What the task requires
Transcribe exactly, and only, the lines from the one containing "lorsque le nouvel" through the end of the material.

══════════

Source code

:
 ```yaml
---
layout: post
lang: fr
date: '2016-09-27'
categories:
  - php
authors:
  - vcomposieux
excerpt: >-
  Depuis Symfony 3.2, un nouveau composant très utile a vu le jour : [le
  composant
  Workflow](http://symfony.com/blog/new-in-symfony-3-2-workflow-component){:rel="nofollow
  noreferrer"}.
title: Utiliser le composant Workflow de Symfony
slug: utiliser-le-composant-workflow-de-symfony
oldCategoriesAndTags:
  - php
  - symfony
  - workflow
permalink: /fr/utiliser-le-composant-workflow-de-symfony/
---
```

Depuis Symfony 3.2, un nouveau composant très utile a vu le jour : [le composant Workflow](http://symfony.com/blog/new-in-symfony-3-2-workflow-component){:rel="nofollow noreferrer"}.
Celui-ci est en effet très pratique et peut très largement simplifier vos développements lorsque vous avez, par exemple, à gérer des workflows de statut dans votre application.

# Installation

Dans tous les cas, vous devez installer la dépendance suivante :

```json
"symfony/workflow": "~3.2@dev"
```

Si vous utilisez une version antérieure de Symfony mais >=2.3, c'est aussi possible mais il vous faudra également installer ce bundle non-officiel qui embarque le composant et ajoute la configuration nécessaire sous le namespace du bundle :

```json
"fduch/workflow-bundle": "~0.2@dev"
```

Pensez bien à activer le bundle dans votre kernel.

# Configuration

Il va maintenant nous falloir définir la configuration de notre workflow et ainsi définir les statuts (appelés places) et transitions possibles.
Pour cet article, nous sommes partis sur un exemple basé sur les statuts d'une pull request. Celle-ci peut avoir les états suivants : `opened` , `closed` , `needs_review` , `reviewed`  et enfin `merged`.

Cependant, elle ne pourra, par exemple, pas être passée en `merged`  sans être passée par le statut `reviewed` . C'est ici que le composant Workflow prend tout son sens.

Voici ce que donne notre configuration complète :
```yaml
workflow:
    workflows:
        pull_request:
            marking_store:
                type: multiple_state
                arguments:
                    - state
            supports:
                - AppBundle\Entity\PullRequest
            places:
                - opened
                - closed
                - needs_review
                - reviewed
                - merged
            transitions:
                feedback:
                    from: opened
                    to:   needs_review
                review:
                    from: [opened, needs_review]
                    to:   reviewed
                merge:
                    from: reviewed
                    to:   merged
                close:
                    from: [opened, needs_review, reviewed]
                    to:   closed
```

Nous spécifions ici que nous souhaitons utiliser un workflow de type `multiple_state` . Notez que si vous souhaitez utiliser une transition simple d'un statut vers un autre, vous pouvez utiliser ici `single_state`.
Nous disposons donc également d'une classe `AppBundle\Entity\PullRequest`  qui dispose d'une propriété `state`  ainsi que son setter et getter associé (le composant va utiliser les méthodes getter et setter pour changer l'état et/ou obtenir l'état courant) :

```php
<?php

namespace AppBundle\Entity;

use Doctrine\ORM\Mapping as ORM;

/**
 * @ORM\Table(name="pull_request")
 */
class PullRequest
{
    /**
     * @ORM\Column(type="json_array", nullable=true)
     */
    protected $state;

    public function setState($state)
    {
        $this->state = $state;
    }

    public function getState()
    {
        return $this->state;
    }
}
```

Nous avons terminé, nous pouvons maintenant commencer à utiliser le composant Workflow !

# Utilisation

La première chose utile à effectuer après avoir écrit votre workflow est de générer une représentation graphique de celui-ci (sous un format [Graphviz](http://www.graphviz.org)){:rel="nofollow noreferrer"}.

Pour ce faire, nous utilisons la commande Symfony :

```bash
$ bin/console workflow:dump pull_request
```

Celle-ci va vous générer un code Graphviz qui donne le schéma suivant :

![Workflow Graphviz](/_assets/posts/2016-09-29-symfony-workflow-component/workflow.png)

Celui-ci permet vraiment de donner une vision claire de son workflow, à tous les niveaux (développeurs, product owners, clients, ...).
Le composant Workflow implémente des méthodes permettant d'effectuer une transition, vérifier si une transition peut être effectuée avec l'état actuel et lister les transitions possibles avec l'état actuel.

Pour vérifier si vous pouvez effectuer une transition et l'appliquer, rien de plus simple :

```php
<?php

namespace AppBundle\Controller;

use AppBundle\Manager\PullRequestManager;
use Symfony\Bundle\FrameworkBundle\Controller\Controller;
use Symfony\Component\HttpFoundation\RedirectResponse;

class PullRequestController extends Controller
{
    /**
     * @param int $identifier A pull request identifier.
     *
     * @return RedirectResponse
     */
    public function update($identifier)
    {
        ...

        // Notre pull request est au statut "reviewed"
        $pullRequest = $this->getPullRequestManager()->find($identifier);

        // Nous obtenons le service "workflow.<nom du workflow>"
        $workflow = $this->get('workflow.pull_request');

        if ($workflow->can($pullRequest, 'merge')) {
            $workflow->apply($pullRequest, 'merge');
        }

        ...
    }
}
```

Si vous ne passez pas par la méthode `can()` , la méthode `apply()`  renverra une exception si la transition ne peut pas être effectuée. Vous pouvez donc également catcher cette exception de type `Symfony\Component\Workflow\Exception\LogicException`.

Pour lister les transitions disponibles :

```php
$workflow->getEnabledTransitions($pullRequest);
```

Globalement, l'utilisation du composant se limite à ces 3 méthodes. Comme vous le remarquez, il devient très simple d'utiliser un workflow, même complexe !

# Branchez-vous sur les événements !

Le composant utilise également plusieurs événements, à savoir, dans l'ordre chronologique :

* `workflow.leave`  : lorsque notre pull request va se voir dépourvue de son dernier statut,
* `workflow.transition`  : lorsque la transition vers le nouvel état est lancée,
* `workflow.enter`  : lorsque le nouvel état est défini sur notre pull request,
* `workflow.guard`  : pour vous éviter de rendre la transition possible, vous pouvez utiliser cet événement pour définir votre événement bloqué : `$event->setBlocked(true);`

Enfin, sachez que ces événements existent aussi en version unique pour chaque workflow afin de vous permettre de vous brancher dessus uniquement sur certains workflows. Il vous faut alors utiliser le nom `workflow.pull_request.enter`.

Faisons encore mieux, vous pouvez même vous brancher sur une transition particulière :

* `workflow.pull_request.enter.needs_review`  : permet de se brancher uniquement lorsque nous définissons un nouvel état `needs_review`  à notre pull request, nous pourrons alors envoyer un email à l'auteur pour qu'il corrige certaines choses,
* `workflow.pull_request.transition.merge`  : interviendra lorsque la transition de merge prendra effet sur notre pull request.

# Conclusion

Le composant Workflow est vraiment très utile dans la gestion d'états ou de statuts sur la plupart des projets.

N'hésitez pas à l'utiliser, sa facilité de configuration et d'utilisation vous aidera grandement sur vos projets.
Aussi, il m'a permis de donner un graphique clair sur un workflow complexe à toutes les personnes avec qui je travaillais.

══════════

Result for this exercise
* `workflow.enter`  : lorsque le nouvel état est défini sur notre pull request,
* `workflow.guard`  : pour vous éviter de rendre la transition possible, vous pouvez utiliser cet événement pour définir votre événement bloqué : `$event->setBlocked(true);`

Enfin, sachez que ces événements existent aussi en version unique pour chaque workflow afin de vous permettre de vous brancher dessus uniquement sur certains workflows. Il vous faut alors utiliser le nom `workflow.pull_request.enter`.

Faisons encore mieux, vous pouvez même vous brancher sur une transition particulière :

* `workflow.pull_request.enter.needs_review`  : permet de se brancher uniquement lorsque nous définissons un nouvel état `needs_review`  à notre pull request, nous pourrons alors envoyer un email à l'auteur pour qu'il corrige certaines choses,
* `workflow.pull_request.transition.merge`  : interviendra lorsque la transition de merge prendra effet sur notre pull request.

# Conclusion

Le composant Workflow est vraiment très utile dans la gestion d'états ou de statuts sur la plupart des projets.

N'hésitez pas à l'utiliser, sa facilité de configuration et d'utilisation vous aidera grandement sur vos projets.
Aussi, il m'a permis de donner un graphique clair sur un workflow complexe à toutes les personnes avec qui je travaillais.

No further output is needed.